Der Generalanwalt des EuGH, Niilo Jääskinen, stellte nun fest, dass eine solche Niederlassung ausreicht, um die Anwendbarkeit des nationalen Datenschutzrechts zu begründen. Die Strategie der Unternehmen beruhe darauf, personalisierte Werbung zu verkaufen, die wiederum auf der Auswertung der Nutzerdaten basiere. Damit sei der Vertrieb der Werbung untrennbar mit Datenschutzfragen verbunden.

Der Datenschutzbeauftragte von Schleswig-Holstein, Thilo Weichert, begrüßte die Stellungnahme. „Wenn das so bestätigt wird, hätte das gravierende Auswirkungen für den Datenschutz“, sagte er. Weichert hatte sich vor dem Oberverwaltungsgericht Schleswig um die Klärung einer ähnlichen Frage bemüht. Dabei ging es darum, ob Facebook seine Nutzer zwingen kann, sich mit Klarnamen anzumelden. Seine Klage war im März abschlägig beschieden worden. Das Gericht war der Argumentation von Facebook gefolgt und hatte entschieden, der Datenschutz im Telemediengesetz würde für das US-Unternehmen nicht gelten. Wegen der strittigen Rechtslage strebt auch die EU-Kommission eine Klärung an. Nach dem Willen von Justizkommissarin Viviane Reding soll die Novelle des EU-Datenschutzes Unternehmen, die Dienste für europäische Kunden anbieten, auf den EU-Datenschutz verpflichten, egal, wo sie ihren Sitz haben.

In einem zweiten Punkt bestätigte die Stellungnahme des Generalanwalts allerdings die Sichtweise von Google. Es geht in dem Urteil um den Fall eines Spaniers, dessen Haus 1998 wegen Schulden bei der Sozialversicherung unter den Hammer kam. Das spanische Gesetz verpflichtete eine Zeitung zum Abdruck einer Mitteilung über den Fall, später veröffentlichte der Verleger die entsprechende Ausgabe auch Online. Bei einer Google-Suche nach dem Namen des Betroffenen taucht der Zeitungseintrag über die Pfändung nun immer noch auf. Der Betroffene klagte mit Unterstützung der spanischen Datenschutzbehörde gegen Google und verlangte die Entfernung des Eintrags aus dem Index.

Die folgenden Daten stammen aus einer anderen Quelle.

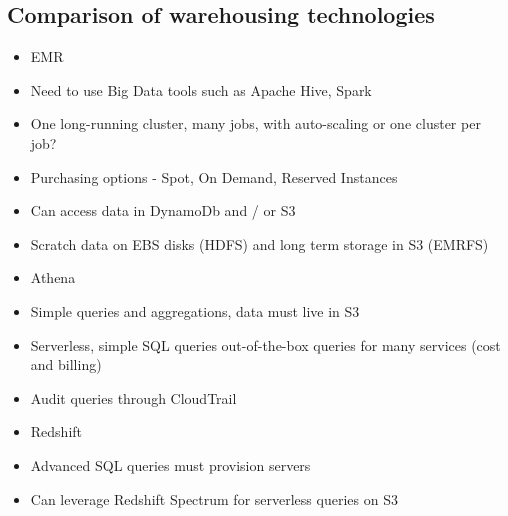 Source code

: \subsection{Comparison of warehousing technologies}
\begin{itemize}
    \item EMR
    \item Need to use Big Data tools such as Apache Hive, Spark
    \item One long-running cluster, many jobs, with auto-scaling or one cluster per job?
    \item Purchasing options - Spot, On Demand, Reserved Instances
    \item Can access data in DynamoDb and / or S3
    \item Scratch data on EBS disks (HDFS) and long term storage in S3 (EMRFS)
    \item Athena
    \item Simple queries and aggregations, data must live in S3
    \item Serverless, simple SQL queries out-of-the-box queries for many services (cost and billing)
    \item Audit queries through CloudTrail
    \item Redshift
    \item Advanced SQL queries must provision servers
    \item Can leverage Redshift Spectrum for serverless queries on S3
\end{itemize} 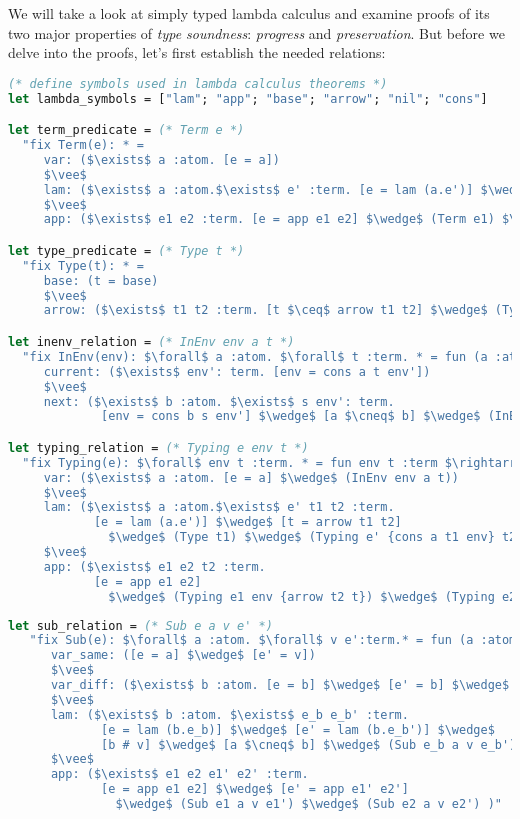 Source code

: \documentclass[english, mgr]{iithesis}
\renewcommand{\it}[1]{\textit{#1}}
\begin{document}
We will take a look at simply typed lambda calculus and examine proofs of
its two major properties of \it{type soundness}: \it{progress} and \it{preservation}.
But before we delve into the proofs, let's first establish the needed relations:
\begin{lstlisting}[mathescape,language=OCaml, escapebegin=\color{codepurple}]
(* define symbols used in lambda calculus theorems *)
let lambda_symbols = ["lam"; "app"; "base"; "arrow"; "nil"; "cons"]

let term_predicate = (* Term e *)
  "fix Term(e): * =
     var: ($\exists$ a :atom. [e = a])
     $\vee$
     lam: ($\exists$ a :atom.$\exists$ e' :term. [e = lam (a.e')] $\wedge$ (Term e'))
     $\vee$
     app: ($\exists$ e1 e2 :term. [e = app e1 e2] $\wedge$ (Term e1) $\wedge$ (Term e2))"

let type_predicate = (* Type t *)
  "fix Type(t): * =
     base: (t = base)
     $\vee$
     arrow: ($\exists$ t1 t2 :term. [t $\ceq$ arrow t1 t2] $\wedge$ (Type t1) $\wedge$ (Type t2))"

let inenv_relation = (* InEnv env a t *)
  "fix InEnv(env): $\forall$ a :atom. $\forall$ t :term. * = fun (a :atom) (t :term) $\rightarrow$
     current: ($\exists$ env': term. [env = cons a t env'])
     $\vee$
     next: ($\exists$ b :atom. $\exists$ s env': term.
             [env = cons b s env'] $\wedge$ [a $\cneq$ b] $\wedge$ (InEnv env' a t))"

let typing_relation = (* Typing e env t *)
  "fix Typing(e): $\forall$ env t :term. * = fun env t :term $\rightarrow$
     var: ($\exists$ a :atom. [e = a] $\wedge$ (InEnv env a t))
     $\vee$
     lam: ($\exists$ a :atom.$\exists$ e' t1 t2 :term.
            [e = lam (a.e')] $\wedge$ [t = arrow t1 t2]
              $\wedge$ (Type t1) $\wedge$ (Typing e' {cons a t1 env} t2))
     $\vee$
     app: ($\exists$ e1 e2 t2 :term.
            [e = app e1 e2]
              $\wedge$ (Typing e1 env {arrow t2 t}) $\wedge$ (Typing e2 env t2))"
\end{lstlisting}
\begin{lstlisting}[mathescape,language=OCaml, escapebegin=\color{codepurple}]
 let sub_relation = (* Sub e a v e' *)
   "fix Sub(e): $\forall$ a :atom. $\forall$ v e':term.* = fun (a :atom) (v e' :term) $\rightarrow$
      var_same: ([e = a] $\wedge$ [e' = v])
      $\vee$
      var_diff: ($\exists$ b :atom. [e = b] $\wedge$ [e' = b] $\wedge$ [a $\cneq$ b])
      $\vee$
      lam: ($\exists$ b :atom. $\exists$ e_b e_b' :term.
             [e = lam (b.e_b)] $\wedge$ [e' = lam (b.e_b')] $\wedge$
             [b # v] $\wedge$ [a $\cneq$ b] $\wedge$ (Sub e_b a v e_b') )
      $\vee$
      app: ($\exists$ e1 e2 e1' e2' :term.
             [e = app e1 e2] $\wedge$ [e' = app e1' e2']
               $\wedge$ (Sub e1 a v e1') $\wedge$ (Sub e2 a v e2') )"
\end{lstlisting}
\end{document}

Während der Generalanwalt die Anwendbarkeit europäischen Rechts feststellte, gibt er dem Kläger im Detail nicht Recht. Google könne nicht generell für die Inhalte der Webseiten Dritter verantwortlich gemacht werden, heißt es in der Stellungnahme. Da auch der Verleger mit der Veröffentlichung rechtmäßig handelte, habe der Kläger kein Recht auf die Löschung seiner Daten.

Deutsche Gerichte hatten Google zuletzt verpflichtet, bestimmte Begriffe aus seiner Autovervollständigungsfunktion zu löschen. Geklagt hatte unter anderem Bettina Wulff, die Frau des ehemaligen Bundespräsidenten Christian Wulff. Zu ihrem Namen schlug die Suchmaschine immer Ergänzungen wie „Escort“ vor. Nach Ansicht von Thilo Weichert müssen sich die Urteile allerdings nicht widersprechen. Die Autovervollständigungsfunktion ist ein Inhalt, den Google selbst erzeugt, während es in dem spanischen Fall um fremde Inhalte geht.

Google kommentierte zunächst nur den zweiten Teil der EuGH-Stellungnahme als positives Signal für die freie Meinungsäußerung. „Wir freuen uns, dass das unterstützt wird, was wir schon seit langem vertreten“, teilte Bill Echikson mit, „nämlich dass es Zensur wäre, würde man Suchmaschinen dazu zwingen, richtige und legale Informationen zu unterdrücken.“ Zu der Frage, ob sich durch ein entsprechendes Urteil des EuGH rechtliche Konsequenzen für Google Deutschland ergeben würde, wollte sich das Unternehmen nicht äußern.

Das Urteil in dem Fall wird wohl erst in einigen Monaten fallen. In der Regel folgen die Richter dem Generalanwalt.